In October 1994, the Government of Karnataka, declared 5587.30 hectares of the Bilikallu Forest Reserve as Daroji Bear Sanctuary. 15 years later, in October 2009, the government added 2685.50 hectares of the Bukkasagara Forest Reserve to the sanctuary. This resulted in the overall area to increase from 5587.3 hectares to 8272.8 hectares.

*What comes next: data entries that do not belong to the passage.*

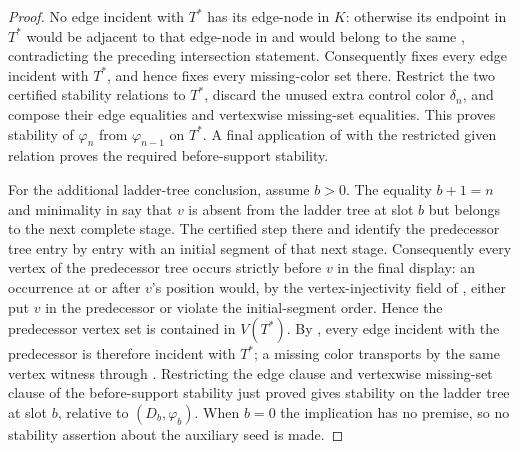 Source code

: \begin{proof}
No edge incident with \(T^*\) has its edge-node in \(K\): otherwise its
endpoint in \(T^*\) would be adjacent to that edge-node in
 and would belong to the same
, contradicting the preceding intersection
statement.  Consequently  fixes every edge
incident with \(T^*\), and hence fixes every missing-color set there.
Restrict the two certified stability relations to \(T^*\), discard the
unused extra control color \(\delta_n\), and compose their edge equalities
and vertexwise missing-set equalities.  This proves stability of
\(\varphi_n\) from \(\varphi_{n-1}\) on \(T^*\).  A final application of
 with the restricted given relation proves the required
before-support stability.

For the additional ladder-tree conclusion, assume \(b>0\).  The equality
\(b+1=n\) and minimality in  say that
\(v\) is absent from the ladder tree at slot \(b\) but belongs to the next
complete stage.  The certified step there and
 identify the predecessor tree entry by
entry with an initial segment of that next stage.  Consequently every
vertex of the predecessor tree occurs strictly before \(v\) in the final
display: an occurrence at or after \(v\)'s position would, by the
vertex-injectivity field of , either put \(v\) in the
predecessor or violate the initial-segment order.  Hence the predecessor
vertex set is contained in \(V(T^*)\).  By
, every edge incident with the predecessor is
therefore incident with \(T^*\); a missing color transports by the same
vertex witness through .  Restricting the edge
clause and vertexwise missing-set clause of the before-support stability
just proved gives stability on the ladder tree at slot \(b\), relative to
\((D_b,\varphi_b)\).  When \(b=0\) the implication has no premise, so no
stability assertion about the auxiliary seed is made.
\end{proof}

The sanctuary is open between 14:00 and 18:00 every day. There is a watchtower within the sanctuary, opposite Karadikallu Gudda, that provides a vantage point to view the bears descending from the adjacent hillocks during evening hours.

Mythology
Kishkindha, the historical kingdom of Sugriva described in the Ramayana, is believed to be located on the bank of the Tungabhadra river. In the war against Ravana, Kishkinda, the monkey kingdom of Sugriva, was Rama’s ally. When Rama’s army crossed Hampi en route to Lanka, they met Jambavantha, a bear who joined the army.

Flora & Fauna
The flora of this sanctuary is primarily dry deciduous scrub and Southern thorn forests. At the time of declaration of the sanctuary, it was a large area of barren hillocks, but persistent efforts from Karnataka Forest Department have transformed the area into lush green forest, filled with local flora.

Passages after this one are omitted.